What you have to do:
Look through the data for the string "Funktion". Copy every line where it is found.

Stored records
══════════════════════════════

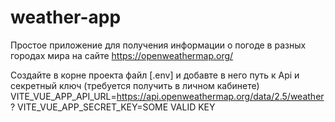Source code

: # weather-app

Простое приложение для получения информации о погоде в разных городах мира на сайте <https://openweathermap.org/>

Создайте в корне проекта файл [.env] и добавте в него путь к Api и секретный ключ (требуется получить в личном кабинете)
VITE_VUE_APP_API_URL=<https://api.openweathermap.org/data/2.5/weather>?
VITE_VUE_APP_SECRET_KEY=SOME VALID KEY

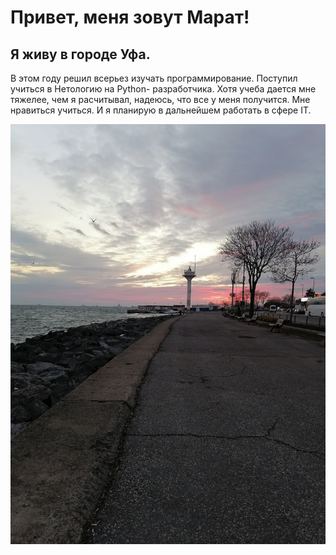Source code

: # Привет, меня зовут Марат!
## Я живу в городе Уфа.
В этом году решил всерьез изучать программирование.
Поступил учиться в Нетологию на Python- разработчика.
Хотя учеба дается мне тяжелее, чем я расчитывал, надеюсь, что все у меня получится.
Мне нравиться учиться. И я планирую в дальнейшем работать в сфере IT.

![Foto](foto.jpg)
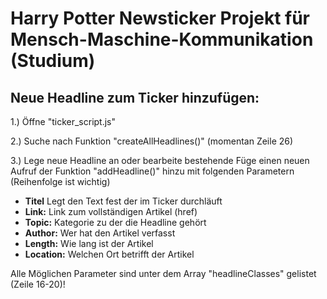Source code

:# Harry Potter Newsticker Projekt für Mensch-Maschine-Kommunikation (Studium)

## Neue Headline zum Ticker hinzufügen:

1.) Öffne "ticker_script.js"

2.) Suche nach Funktion "createAllHeadlines()" (momentan Zeile 26)

3.) Lege neue Headline an oder bearbeite bestehende
  Füge einen neuen Aufruf der Funktion "addHeadline()" hinzu mit folgenden Parametern (Reihenfolge ist wichtig)
  - **Titel** Legt den Text fest der im Ticker durchläuft
  - **Link:** Link zum vollständigen Artikel (href)
  - **Topic:** Kategorie zu der die Headline gehört
  - **Author:** Wer hat den Artikel verfasst
  - **Length:** Wie lang ist der Artikel
  - **Location:** Welchen Ort betrifft der Artikel

  Alle Möglichen Parameter sind unter dem Array "headlineClasses" gelistet (Zeile 16-20)!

══════════════════════════════

Finished exercise:
2.) Suche nach Funktion "createAllHeadlines()" (momentan Zeile 26)
  Füge einen neuen Aufruf der Funktion "addHeadline()" hinzu mit folgenden Parametern (Reihenfolge ist wichtig)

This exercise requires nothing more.